Analysts told BusinessDay that the crash could be a result of weakening appetite on the part of equity holders of the digital currency.

“If you look at the way the price of bitcoin has grown, particularly this year, it has had the highest growth from the beginning of the year; from $1,000 to $5,000 within nine months,” said Austin Ejola, Deputy Vice President at Planet Capital, “One of the factors responsible for the growth was that China was open to it and also, the likes of Amazon and other big retail shops were gradually being open to it. So if China begins to clamp down on it, then of course the appetite for holding this kind of coin is going to reduce.”

The world’s number one digital currency, bitcoin began Monday morning at $4,037.50, representing about 20 percent drop from its record high of $5,013 on Friday, September 1. As at press time, the Coindesk Bitcoin Price Index showed it has recovered slightly at $4,348.56.

The People’s Bank of China ban is the first comprehensive regulatory block on ICOs – a process where fundraisers distribute digital tokens to investors who make financial contributions in the form of cryptocurrencies such as bitcoin and ether. The Chinese central bank said it has completed investigations into ICOs, and will strictly punish offerings in the future, while penalising legal violations in ones already completed.

The bank ordered companies that have already raised money to provide refunds, but it did not specify the manner in which the funds will be refunded.

So far, a total of $1.6 billion ICOs have been raised across the globe by different companies and China accounts for about a fifth – nearly $500 million, of the funds.

The cryptocurrency market recoiled on news of the ban in China, with investors selling off huge cryptocurrency assets in panic.

“I do not think it is about risk appetite per se,” said Ejola, reacting to reports that bitcoin investors may not have the required risk appetite for such a highly volatile asset.

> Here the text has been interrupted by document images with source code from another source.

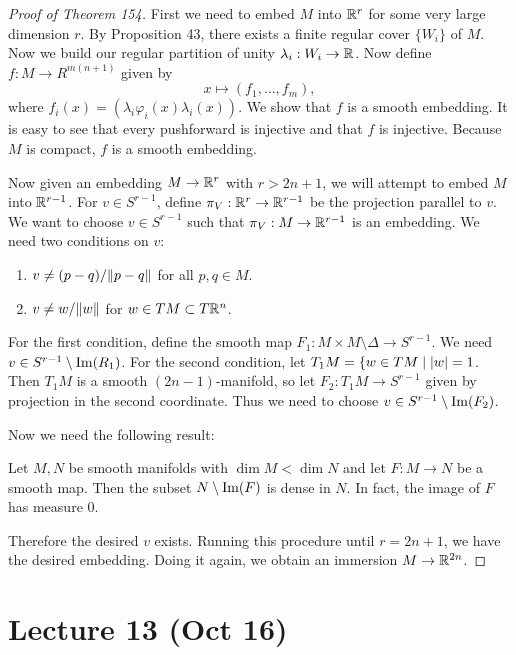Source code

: \documentclass[twoside, 10pt]{article}
\begin{document}
    \begin{proof}[Proof of Theorem 154]
        First we need to embed $M$ into $\mathbb{R}^r$ for some very large dimension $r$. By Proposition 43, there exists a finite regular cover $\{W_i \}$ of $M$. Now we build our regular partition of unity $\lambda_i: W_i \to \mathbb{R}$. Now define $f:M \to R^{m(n+1)}$ given by
        \[ x \mapsto (f_1, \ldots, f_m), \]
        where $f_i(x) = (\lambda_i \varphi_i(x) \lambda_i(x))$. We show that $f$ is a smooth embedding. It is easy to see that every pushforward is injective and that $f$ is injective. Because $M$ is compact, $f$ is a smooth embedding.

        Now given an embedding $M \to \mathbb{R}^r$ with $r>2n+1$, we will attempt to embed $M$ into $\mathbb{R}^{r-1}$. For $v \in S^{r-1}$, define $\pi_V: \mathbb{R}^r \to \mathbb{R}^{r-1}$ be the projection parallel to $v$. We want to choose $v \in S^{r-1}$ such that $\pi_V:M \to \mathbb{R}^{r-1}$ is an embedding. We need two conditions on $v$:
        \begin{enumerate}
            \item $v \neq (p-q)/\lVert p-q\rVert$ for all $p,q \in M$.
            \item $v \neq w/\lVert w\rVert$ for $w \in TM \subset T\mathbb{R}^n$.
        \end{enumerate}
        For the first condition, define the smooth map $F_1:M \times M \setminus \Delta \to S^{r-1}$. We need $v \in S^{r-1} \setminus \mathrm{Im}(R_1)$. For the second condition, let $T_1M = \{w \in TM \mid \lvert w\rvert = 1$. Then $T_1M$ is a smooth $(2n-1)$-manifold, so let $F_2: T_1M \to S^{r-1}$ given by projection in the second coordinate. Thus we need to choose $v \in S^{r-1} \setminus \mathrm{Im}(F_2)$.
        
        Now we need the following result:

        \begin{thm}
            Let $M,N$ be smooth manifolds with $\dim M < \dim N$ and let $F:M \to N$ be a smooth map. Then the subset $N \setminus \mathrm{Im}(F)$ is dense in $N$. In fact, the image of $F$ has measure $0$.
        \end{thm}

        Therefore the desired $v$ exists. Running this procedure until $r = 2n+1$, we have the desired embedding. Doing it again, we obtain an immersion $M \to \mathbb{R}^{2n}$.
    \end{proof}

    \section{Lecture 13 (Oct 16)}%
    \label{sec:lecture_13_oct_16_}
    
\end{document}
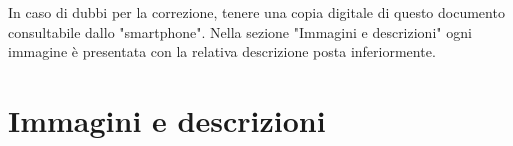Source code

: \documentclass[hidelinks,12pt,a4paper]{article}
\begin{document}
	\vspace*{\fill}
	\centering
	\fboxrule=2pt
	\fbox
	{
		\begin{minipage}{\linewidth}
			In caso di dubbi per la correzione, tenere una copia digitale di questo documento consultabile dallo "smartphone". Nella sezione "Immagini e descrizioni" ogni immagine è presentata con la relativa descrizione posta inferiormente.
		\end{minipage}
	 }
	
	\newpage
	\section{Immagini e descrizioni}
	
	\begin{figure}[h]
			\centering
	\end{figure}
\end{document}
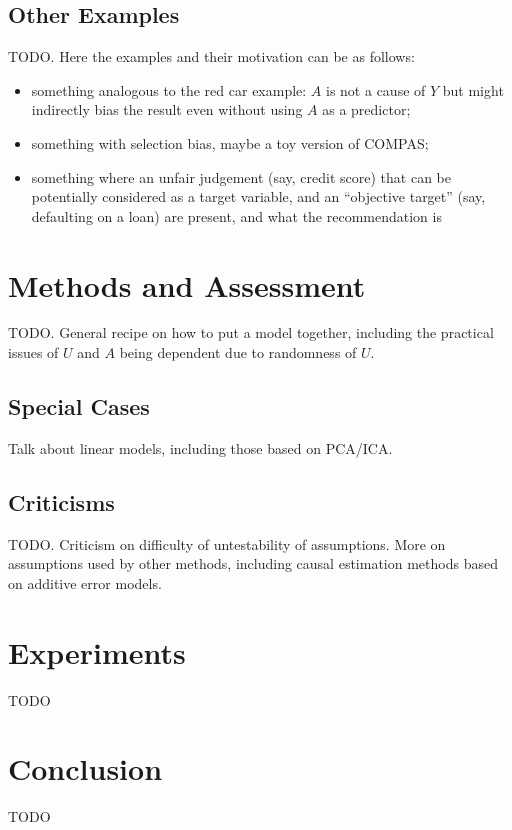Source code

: \documentclass{article}
\begin{document}
\subsection{Other Examples}

TODO. Here the examples and their motivation can be as follows:

\begin{itemize}
\item something analogous to the red car example: $A$ is not a cause of
  $Y$ but might indirectly bias the result even without using $A$ as a predictor;
\item something with selection bias, maybe a toy version of COMPAS;
\item something where an unfair judgement (say, credit score) that can be potentially
  considered as a target variable, and an
  ``objective target'' (say, defaulting on a loan) are present, and
  what the recommendation is
\end{itemize}

\section{Methods and Assessment}
\label{sec:methods}

TODO. General recipe on how to put a model together, including the practical
issues of $U$ and $A$ being dependent due to randomness of $U$.

\subsection{Special Cases}

Talk about linear models, including those based on PCA/ICA.

\subsection{Criticisms}

TODO. Criticism on difficulty of untestability of assumptions.
More on assumptions used by other methods, including causal
estimation methods based on additive error models.

\section{Experiments}

TODO

\section{Conclusion}

TODO



\end{document}
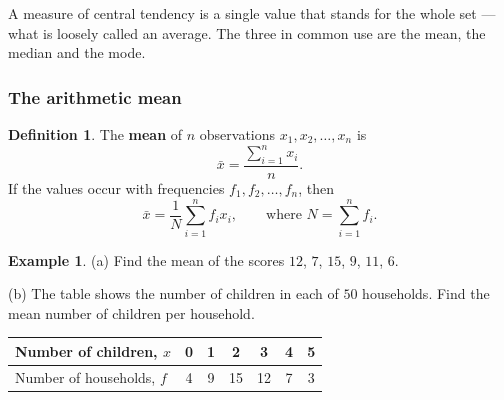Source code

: \documentclass[11pt,a4paper]{article}
\theoremstyle{definition}
\newtheorem{definition}[thm]{Definition}
\newtheorem{example}[thm]{Example}
\begin{document}
A measure of central tendency is a single value that stands for the whole set --- what
is loosely called an average. The three in common use are the mean, the median and the
mode.

\subsubsection{The arithmetic mean}

\begin{definition}
The \textbf{mean} of $n$ observations $x_1,x_2,\ldots,x_n$ is
$$\bar{x}=\frac{\sum_{i=1}^{n}x_i}{n}.$$
If the values occur with frequencies $f_1,f_2,\ldots,f_n$, then
$$\bar{x}=\frac{1}{N}\sum_{i=1}^{n}f_ix_i,\qquad\text{where } N=\sum_{i=1}^{n}f_i.$$
\end{definition}

\begin{example}
(a) Find the mean of the scores $12$, $7$, $15$, $9$, $11$, $6$.

(b) The table shows the number of children in each of $50$ households. Find the mean
number of children per household.

\begin{table}[H]
\centering
\begin{tabular}{|l|c|c|c|c|c|c|}
\hline
Number of children, $x$ & 0 & 1 & 2 & 3 & 4 & 5\\
\hline
Number of households, $f$ & 4 & 9 & 15 & 12 & 7 & 3\\
\hline
\end{tabular}
\end{table}
\end{example}
\end{document}

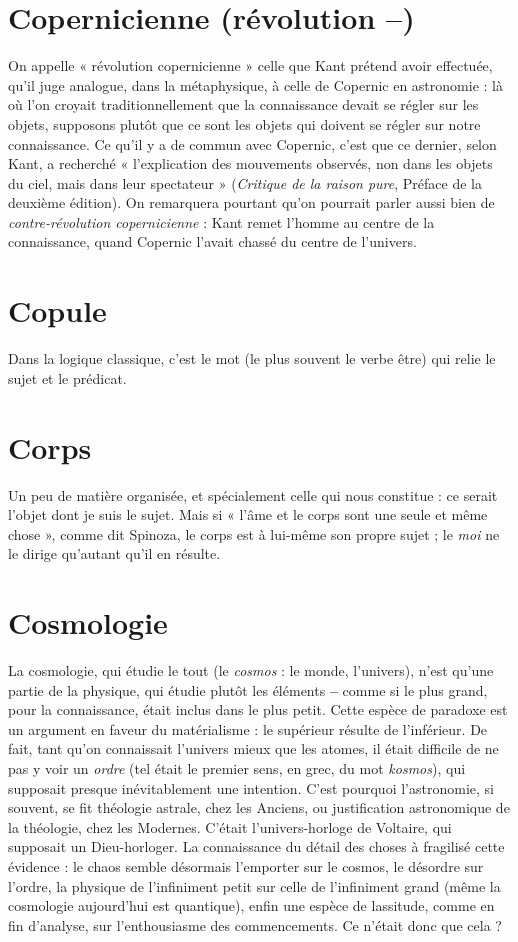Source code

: \section{Copernicienne (révolution {\bf --})}
On appelle « révolution copernicienne » celle que Kant prétend
avoir effectuée, qu’il juge analogue, dans la métaphysique, à celle de Copernic
en astronomie : là où l’on croyait traditionnellement que la connaissance devait
se régler sur les objets, supposons plutôt que ce sont les objets qui doivent se
régler sur notre connaissance. Ce qu’il y a de commun avec Copernic, c’est que
ce dernier, selon Kant, a recherché « l'explication des mouvements observés,
non dans les objets du ciel, mais dans leur spectateur » ({\it Critique de la raison
pure}, Préface de la deuxième édition). On remarquera pourtant qu’on pourrait
parler aussi bien de {\it contre-révolution copernicienne} : Kant remet l’homme au
centre de la connaissance, quand Copernic l’avait chassé du centre de l’univers.

\section{Copule}
Dans la logique classique, c’est le mot (le plus souvent le verbe
être) qui relie le sujet et le prédicat.

\section{Corps}
Un peu de matière organisée, et spécialement celle qui nous
constitue : ce serait l’objet dont je suis le sujet. Mais si « l’âme et le
corps sont une seule et même chose », comme dit Spinoza, le corps est à lui-même
son propre sujet ; le {\it moi} ne le dirige qu’autant qu’il en résulte.

\section{Cosmologie}
La cosmologie, qui étudie le tout (le {\it cosmos} : le monde,
l'univers), n’est qu’une partie de la physique, qui étudie
plutôt les éléments {\bf --} comme si le plus grand, pour la connaissance, était inclus
dans le plus petit. Cette espèce de paradoxe est un argument en faveur du
matérialisme : le supérieur résulte de l’inférieur. De fait, tant qu’on connaissait
l'univers mieux que les atomes, il était difficile de ne pas y voir un {\it ordre} (tel
était le premier sens, en grec, du mot {\it kosmos}), qui supposait presque inévitablement
une intention. C’est pourquoi l’astronomie, si souvent, se fit théologie
astrale, chez les Anciens, ou justification astronomique de la théologie, chez les
Modernes. C’était l’univers-horloge de Voltaire, qui supposait un Dieu-horloger.
La connaissance du détail des choses à fragilisé cette évidence : le chaos
semble désormais l’emporter sur le cosmos, le désordre sur l’ordre, la physique
de l’infiniment petit sur celle de l’infiniment grand (même la cosmologie
aujourd’hui est quantique), enfin une espèce de lassitude, comme en fin d’analyse,
sur l’enthousiasme des commencements. Ce n’était donc que cela ?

“What would you do with a bitcoin, if it is not convertible (to example cash). It is not a commodity, and neither is it a currency per se. The truth is that if you have it, it is not backed by any substance. The only reason people are holding bitcoin is because they expect to exchange it for some form of value and as a store of value. If that is beginning to change, then the only alternative is for people to start running out of it,” Ejola said.

Many companies have had to cancel their ICOs, while those that have concluded their offering are seeking to return money to investors. Four ICO start-ups have reportedly commenced the process of returning people’s money. Just hours after the announcement, a firm called, ICOinfo, a platform that hosts a variety of token sales, said four of its hosted ICOs would be shutting down.

“China is home to one of the ingenious fraudsters in the world. So I think the regulatory body wants to take a kind of protective measure for regular investors,” said Yuji Nakamura, a bitcoin analyst on Bloomberg.

There are reports that more regulatory caps lay ahead for operators in the crypto space in China.

Following the Chinese ban, the Bank of Russia also issued a statement warning investors about the risks of digital currencies, including bitcoin as well as ICOs.

The Russian regulator said it was not in a hurry to admit digital currencies, as well as any financial instrument nominated or associated with cryptocurrencies, to be circulated and used in organised trades and in clearing and settlement infrastructure on the country’s territory.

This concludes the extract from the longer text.